R Programming Efficiency - factorial decomposition of a number

Question

I am trying to solve a kata from codewars called factorial decomposition in R. The aim of the kata is to decompose n! (factorial n) into its prime factors. The function should return a string like

decomp(12) -> "2^10 * 3^5 * 5^2 * 7 * 11"

I was able to solve it, but reached a server timeout (passing 74 assignments). I triet to optimize it a bit (lapply of pointwise()), but the essential core (for-while-loop) I was not able to alter.

Any help would be appreciated, as I put already more time into it than I should have.

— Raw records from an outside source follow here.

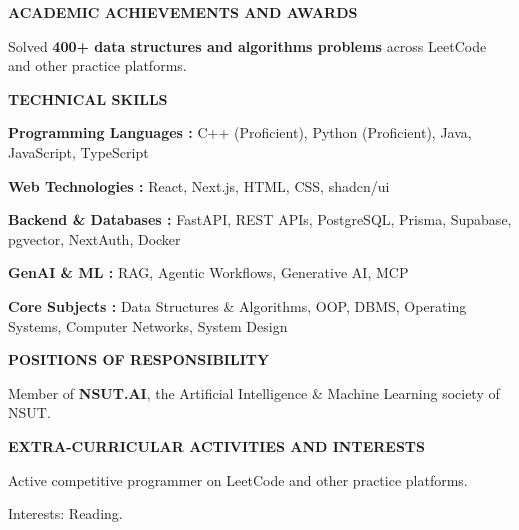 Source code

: \documentclass[a4paper,11pt]{article}
\newcommand{\sectionbar}[1]{%
  \vspace{4pt}%
  \noindent\colorbox{barGray}{%
    \parbox{\dimexpr\textwidth-2\fboxsep\relax}{%
      \textbf{\footnotesize\hspace{2pt}\MakeUppercase{\letterspace{#1}}}%
    }%
  }\vspace{3pt}%
}
\newcommand{\letterspace}[1]{#1}
\begin{document}
\sectionbar{Academic Achievements and Awards}
\begin{tight}
  \item Solved \textbf{400+ data structures and algorithms problems} across LeetCode and other practice platforms.
\end{tight}

\sectionbar{Technical Skills}
\begin{tight}
  \item \textbf{Programming Languages :} C++ (Proficient), Python (Proficient), Java, JavaScript, TypeScript
  \item \textbf{Web Technologies :} React, Next.js, HTML, CSS, shadcn/ui
  \item \textbf{Backend \& Databases :} FastAPI, REST APIs, PostgreSQL, Prisma, Supabase, pgvector, NextAuth, Docker
  \item \textbf{GenAI \& ML :} RAG, Agentic Workflows, Generative AI, MCP
  \item \textbf{Core Subjects :} Data Structures \& Algorithms, OOP, DBMS, Operating Systems, Computer Networks, System Design 
\end{tight}

\sectionbar{Positions of Responsibility}
\begin{tight}
  \item Member of \textbf{NSUT.AI}, the Artificial Intelligence \& Machine Learning society of NSUT.
\end{tight}

\sectionbar{Extra-Curricular Activities and Interests}
\begin{tight}
  \item Active competitive programmer on LeetCode and other practice platforms.
  \item Interests: Reading.
\end{tight}
\end{document}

##' A function for a factorial decomposition of a number
##' @title decomp
##' @param n integer
##' @return a String with the factorial decomposition
##' @author krisselack

decomp <- function(n) {

  # https://stackoverflow.com/questions/19767408/prime-number-function-in-r
  is.prime <- function(n) n == 2L || all(n %% 2L:ceiling(sqrt(n)) != 0)

  p <- 2:n
  primes <- p[as.logical(vapply(p, is.prime, 1))]
  erg <- NULL

  pointwise <- function(x) {

    primloop <- primes[primes<=x]

    for(j in primloop){

      while(x %% j == 0){
        x <- x/j
        erg <- c(erg, j)
      }
    }

    if(length(erg)>0)
      return(erg)
  }

  erg2 <- unlist(lapply(p, pointwise))

  ergfin <- table(erg2)

  namen <- paste(ifelse(ergfin>1, paste0(names(ergfin), "^", ergfin),
                        paste(names(ergfin))),
                 collapse = " * ")

  return(namen)
}

decomp(5) # -> "2^3 * 3 * 5"
decomp(12) # -> "2^10 * 3^5 * 5^2 * 7 * 11"
decomp(17) # -> "2^15 * 3^6 * 5^3 * 7^2 * 11 * 13 * 17"
decomp(25) # -> "2^22 * 3^10 * 5^6 * 7^3 * 11^2 * 13 * 17 * 19 * 23"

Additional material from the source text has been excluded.